Saved data entries:
====
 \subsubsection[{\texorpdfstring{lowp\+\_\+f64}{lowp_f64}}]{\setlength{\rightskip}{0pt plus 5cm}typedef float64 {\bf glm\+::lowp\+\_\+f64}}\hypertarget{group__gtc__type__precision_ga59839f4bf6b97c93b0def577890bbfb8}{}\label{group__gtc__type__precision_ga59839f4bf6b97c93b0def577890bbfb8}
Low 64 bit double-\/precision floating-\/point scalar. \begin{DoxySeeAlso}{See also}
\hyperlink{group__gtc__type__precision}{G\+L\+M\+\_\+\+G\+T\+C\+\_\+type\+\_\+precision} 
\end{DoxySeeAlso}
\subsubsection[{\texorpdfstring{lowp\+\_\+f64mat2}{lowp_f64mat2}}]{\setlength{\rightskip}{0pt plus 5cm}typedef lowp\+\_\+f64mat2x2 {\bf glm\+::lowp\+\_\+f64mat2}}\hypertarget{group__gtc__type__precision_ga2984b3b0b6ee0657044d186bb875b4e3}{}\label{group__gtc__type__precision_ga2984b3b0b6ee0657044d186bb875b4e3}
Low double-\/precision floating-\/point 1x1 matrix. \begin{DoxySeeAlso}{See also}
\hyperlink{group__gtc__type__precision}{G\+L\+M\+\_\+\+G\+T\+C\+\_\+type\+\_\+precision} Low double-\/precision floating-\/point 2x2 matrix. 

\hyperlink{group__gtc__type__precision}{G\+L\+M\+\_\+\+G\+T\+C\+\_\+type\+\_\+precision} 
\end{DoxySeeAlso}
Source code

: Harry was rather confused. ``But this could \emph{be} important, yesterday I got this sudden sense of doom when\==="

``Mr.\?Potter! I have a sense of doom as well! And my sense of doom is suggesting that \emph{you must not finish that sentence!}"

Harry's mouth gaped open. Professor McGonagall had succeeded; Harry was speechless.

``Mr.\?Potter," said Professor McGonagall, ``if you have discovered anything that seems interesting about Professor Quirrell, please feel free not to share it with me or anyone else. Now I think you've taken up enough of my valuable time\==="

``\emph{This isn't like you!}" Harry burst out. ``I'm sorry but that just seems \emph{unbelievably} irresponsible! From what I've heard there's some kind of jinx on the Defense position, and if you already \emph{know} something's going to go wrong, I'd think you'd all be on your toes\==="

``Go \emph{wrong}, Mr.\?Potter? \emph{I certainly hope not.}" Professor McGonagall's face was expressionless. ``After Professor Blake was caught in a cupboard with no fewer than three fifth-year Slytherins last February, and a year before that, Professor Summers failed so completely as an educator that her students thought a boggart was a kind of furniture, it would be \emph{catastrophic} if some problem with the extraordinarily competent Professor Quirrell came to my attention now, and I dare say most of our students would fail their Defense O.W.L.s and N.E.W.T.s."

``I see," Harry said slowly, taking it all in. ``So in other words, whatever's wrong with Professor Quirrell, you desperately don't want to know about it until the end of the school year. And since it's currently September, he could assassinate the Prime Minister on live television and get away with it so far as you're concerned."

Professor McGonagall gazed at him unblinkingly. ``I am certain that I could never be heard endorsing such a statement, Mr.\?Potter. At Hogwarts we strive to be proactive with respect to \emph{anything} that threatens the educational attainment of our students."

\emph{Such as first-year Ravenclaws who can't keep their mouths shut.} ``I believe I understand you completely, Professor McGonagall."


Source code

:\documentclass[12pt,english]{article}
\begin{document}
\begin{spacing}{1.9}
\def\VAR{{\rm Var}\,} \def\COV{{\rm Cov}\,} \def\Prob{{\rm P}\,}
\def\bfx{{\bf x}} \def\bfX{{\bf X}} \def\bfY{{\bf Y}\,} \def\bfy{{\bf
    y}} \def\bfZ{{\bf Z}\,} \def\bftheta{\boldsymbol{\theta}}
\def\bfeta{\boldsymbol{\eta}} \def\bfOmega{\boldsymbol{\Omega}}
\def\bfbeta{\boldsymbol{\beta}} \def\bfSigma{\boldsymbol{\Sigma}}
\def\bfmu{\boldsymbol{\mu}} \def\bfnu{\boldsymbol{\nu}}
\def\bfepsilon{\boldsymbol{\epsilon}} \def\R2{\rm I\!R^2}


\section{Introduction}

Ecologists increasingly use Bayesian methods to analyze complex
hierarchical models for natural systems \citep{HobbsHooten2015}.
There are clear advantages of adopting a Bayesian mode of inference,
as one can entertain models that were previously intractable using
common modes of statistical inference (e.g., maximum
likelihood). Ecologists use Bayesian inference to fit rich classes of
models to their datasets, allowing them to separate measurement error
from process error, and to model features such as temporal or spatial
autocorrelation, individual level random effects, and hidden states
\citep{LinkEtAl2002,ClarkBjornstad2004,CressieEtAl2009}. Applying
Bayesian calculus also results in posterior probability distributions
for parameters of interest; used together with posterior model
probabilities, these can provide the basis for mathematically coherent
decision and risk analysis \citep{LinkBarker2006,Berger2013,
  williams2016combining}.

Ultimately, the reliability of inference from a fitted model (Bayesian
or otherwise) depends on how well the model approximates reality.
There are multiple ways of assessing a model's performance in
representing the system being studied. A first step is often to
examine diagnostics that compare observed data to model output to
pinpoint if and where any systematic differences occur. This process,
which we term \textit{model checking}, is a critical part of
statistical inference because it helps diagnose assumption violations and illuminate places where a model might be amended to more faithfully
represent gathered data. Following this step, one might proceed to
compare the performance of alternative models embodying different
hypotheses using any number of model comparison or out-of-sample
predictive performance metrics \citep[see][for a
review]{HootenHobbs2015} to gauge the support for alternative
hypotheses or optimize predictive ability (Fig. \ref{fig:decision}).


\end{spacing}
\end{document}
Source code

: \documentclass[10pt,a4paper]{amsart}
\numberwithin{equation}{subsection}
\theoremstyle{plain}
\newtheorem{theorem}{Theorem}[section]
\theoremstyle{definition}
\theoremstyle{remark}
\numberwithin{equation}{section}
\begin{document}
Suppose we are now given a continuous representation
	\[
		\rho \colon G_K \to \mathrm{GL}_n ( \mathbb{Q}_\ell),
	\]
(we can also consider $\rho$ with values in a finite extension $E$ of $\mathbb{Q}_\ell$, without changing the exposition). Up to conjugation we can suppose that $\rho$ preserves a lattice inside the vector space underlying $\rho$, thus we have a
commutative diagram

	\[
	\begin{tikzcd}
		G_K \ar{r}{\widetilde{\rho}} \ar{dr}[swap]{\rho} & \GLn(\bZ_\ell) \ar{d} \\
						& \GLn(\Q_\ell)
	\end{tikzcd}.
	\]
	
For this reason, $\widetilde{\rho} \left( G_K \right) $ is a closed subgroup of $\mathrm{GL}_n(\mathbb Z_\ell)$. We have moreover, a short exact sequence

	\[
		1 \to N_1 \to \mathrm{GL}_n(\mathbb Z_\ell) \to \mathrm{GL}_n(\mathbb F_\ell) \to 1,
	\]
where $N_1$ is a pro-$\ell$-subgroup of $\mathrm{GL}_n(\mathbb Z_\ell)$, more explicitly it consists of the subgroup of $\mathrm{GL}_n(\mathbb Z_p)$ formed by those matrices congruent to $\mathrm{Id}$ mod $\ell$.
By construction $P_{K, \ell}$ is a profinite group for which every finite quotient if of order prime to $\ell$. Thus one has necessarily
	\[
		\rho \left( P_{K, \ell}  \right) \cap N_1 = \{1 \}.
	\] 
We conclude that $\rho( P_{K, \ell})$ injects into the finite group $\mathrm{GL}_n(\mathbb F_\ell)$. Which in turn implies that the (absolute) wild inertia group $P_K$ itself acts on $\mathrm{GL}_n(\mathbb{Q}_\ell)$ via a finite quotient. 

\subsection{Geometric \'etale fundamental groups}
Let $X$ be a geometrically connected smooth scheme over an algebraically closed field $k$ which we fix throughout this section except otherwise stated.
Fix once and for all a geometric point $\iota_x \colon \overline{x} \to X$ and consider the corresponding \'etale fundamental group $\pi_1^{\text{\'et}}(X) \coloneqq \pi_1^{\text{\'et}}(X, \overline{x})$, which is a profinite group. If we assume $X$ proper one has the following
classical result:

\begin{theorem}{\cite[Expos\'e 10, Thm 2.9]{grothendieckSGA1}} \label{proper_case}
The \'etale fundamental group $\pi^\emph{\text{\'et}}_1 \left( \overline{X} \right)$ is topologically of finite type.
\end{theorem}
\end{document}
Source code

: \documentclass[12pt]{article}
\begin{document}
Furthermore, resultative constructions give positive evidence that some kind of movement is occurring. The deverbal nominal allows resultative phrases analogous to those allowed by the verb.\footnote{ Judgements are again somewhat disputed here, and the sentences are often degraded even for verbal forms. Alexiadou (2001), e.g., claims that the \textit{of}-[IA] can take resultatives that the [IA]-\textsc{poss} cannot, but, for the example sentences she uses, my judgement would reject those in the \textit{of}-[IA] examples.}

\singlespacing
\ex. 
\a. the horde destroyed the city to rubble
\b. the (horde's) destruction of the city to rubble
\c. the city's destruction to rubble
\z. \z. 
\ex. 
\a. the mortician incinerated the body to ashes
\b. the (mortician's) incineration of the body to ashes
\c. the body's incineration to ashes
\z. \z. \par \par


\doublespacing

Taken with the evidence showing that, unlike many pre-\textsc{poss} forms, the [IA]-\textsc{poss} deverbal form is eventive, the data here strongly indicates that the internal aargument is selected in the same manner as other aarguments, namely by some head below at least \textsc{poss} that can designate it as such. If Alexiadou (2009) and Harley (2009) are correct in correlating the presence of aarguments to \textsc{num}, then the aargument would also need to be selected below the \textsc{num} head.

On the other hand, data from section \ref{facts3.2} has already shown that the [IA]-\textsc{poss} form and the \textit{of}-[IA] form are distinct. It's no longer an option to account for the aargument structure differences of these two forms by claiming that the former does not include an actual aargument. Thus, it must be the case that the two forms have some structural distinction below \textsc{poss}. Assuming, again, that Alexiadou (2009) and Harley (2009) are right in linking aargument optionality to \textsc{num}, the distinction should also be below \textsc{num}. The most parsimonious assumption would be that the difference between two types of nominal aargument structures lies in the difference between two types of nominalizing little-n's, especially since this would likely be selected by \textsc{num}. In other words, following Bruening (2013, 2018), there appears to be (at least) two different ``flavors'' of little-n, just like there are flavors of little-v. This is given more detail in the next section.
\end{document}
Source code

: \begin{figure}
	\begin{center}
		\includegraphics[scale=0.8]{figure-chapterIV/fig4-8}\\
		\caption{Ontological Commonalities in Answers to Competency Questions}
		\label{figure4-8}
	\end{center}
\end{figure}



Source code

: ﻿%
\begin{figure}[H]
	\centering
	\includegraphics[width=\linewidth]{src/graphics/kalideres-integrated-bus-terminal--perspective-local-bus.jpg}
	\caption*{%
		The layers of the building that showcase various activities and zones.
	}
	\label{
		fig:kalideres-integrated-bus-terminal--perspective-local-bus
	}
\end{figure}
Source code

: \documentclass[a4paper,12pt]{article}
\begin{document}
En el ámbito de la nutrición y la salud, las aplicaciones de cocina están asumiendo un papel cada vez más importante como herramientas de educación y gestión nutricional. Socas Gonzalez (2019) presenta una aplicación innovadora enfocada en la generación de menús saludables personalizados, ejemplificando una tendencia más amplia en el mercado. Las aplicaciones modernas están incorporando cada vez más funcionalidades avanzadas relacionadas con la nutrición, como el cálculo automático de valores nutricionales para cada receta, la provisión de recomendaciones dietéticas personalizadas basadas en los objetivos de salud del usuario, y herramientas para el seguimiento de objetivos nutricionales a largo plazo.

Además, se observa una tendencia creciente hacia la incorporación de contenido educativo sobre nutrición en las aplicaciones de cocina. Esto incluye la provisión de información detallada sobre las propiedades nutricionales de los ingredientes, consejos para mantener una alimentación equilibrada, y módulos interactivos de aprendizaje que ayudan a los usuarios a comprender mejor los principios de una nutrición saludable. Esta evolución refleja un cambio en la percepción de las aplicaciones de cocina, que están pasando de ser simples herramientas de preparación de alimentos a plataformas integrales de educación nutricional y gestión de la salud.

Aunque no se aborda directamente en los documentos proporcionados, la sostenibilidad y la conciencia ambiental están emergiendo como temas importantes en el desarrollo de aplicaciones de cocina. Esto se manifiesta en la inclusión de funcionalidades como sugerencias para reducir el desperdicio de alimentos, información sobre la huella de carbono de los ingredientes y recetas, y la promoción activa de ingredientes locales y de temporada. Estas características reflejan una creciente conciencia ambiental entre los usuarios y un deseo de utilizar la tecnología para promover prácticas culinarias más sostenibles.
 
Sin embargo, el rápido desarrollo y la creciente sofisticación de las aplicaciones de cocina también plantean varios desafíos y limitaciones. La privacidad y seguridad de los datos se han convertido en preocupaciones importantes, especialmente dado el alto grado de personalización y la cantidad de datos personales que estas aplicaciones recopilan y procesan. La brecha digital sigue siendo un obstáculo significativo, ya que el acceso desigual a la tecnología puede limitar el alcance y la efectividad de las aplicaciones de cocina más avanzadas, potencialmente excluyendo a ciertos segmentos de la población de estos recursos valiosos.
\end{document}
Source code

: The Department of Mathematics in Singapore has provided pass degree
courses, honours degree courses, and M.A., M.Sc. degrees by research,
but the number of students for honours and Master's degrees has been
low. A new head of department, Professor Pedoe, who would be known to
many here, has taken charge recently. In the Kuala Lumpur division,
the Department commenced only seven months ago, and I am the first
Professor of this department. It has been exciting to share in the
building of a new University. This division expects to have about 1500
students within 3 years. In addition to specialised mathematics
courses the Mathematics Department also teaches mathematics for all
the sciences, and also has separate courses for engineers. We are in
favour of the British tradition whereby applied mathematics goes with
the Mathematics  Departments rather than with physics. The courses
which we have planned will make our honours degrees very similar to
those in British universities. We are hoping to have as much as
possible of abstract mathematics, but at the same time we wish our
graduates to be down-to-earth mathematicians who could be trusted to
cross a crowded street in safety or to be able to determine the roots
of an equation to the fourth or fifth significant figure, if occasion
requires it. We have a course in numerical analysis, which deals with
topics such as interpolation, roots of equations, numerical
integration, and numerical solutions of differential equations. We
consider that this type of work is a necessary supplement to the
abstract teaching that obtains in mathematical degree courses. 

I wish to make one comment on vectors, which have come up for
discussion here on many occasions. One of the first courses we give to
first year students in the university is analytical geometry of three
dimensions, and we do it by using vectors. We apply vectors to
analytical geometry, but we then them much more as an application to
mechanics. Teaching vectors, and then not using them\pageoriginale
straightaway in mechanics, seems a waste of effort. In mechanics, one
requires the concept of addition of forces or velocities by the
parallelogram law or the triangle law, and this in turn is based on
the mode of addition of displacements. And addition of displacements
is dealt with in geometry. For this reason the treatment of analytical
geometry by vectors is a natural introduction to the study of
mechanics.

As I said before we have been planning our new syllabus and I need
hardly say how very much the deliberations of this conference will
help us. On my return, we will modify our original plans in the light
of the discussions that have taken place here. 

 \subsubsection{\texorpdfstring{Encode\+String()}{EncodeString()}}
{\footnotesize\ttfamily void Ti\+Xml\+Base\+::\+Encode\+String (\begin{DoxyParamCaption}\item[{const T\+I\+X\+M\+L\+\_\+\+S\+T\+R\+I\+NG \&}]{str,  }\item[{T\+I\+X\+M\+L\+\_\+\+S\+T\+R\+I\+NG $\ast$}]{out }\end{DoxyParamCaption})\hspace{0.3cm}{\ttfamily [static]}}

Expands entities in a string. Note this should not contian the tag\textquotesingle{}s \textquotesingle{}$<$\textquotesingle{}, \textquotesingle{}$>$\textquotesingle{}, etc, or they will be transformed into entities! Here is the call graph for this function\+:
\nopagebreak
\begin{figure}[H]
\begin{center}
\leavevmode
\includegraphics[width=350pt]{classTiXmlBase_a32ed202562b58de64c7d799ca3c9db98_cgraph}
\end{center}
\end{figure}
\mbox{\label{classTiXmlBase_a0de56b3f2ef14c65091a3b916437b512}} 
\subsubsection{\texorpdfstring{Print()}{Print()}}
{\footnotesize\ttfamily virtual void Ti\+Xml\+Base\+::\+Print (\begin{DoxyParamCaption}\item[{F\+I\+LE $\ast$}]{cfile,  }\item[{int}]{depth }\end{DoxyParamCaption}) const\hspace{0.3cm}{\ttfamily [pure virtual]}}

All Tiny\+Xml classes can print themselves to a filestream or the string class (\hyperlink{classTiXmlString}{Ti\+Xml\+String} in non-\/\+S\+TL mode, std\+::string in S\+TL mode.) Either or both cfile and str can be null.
====
- [Brief] Search the entries above for the string "natural". Copy each line in which it appears.

- [Exercise answer]
hierarchical models for natural systems \citep{HobbsHooten2015}.
geometry by vectors is a natural introduction to the study of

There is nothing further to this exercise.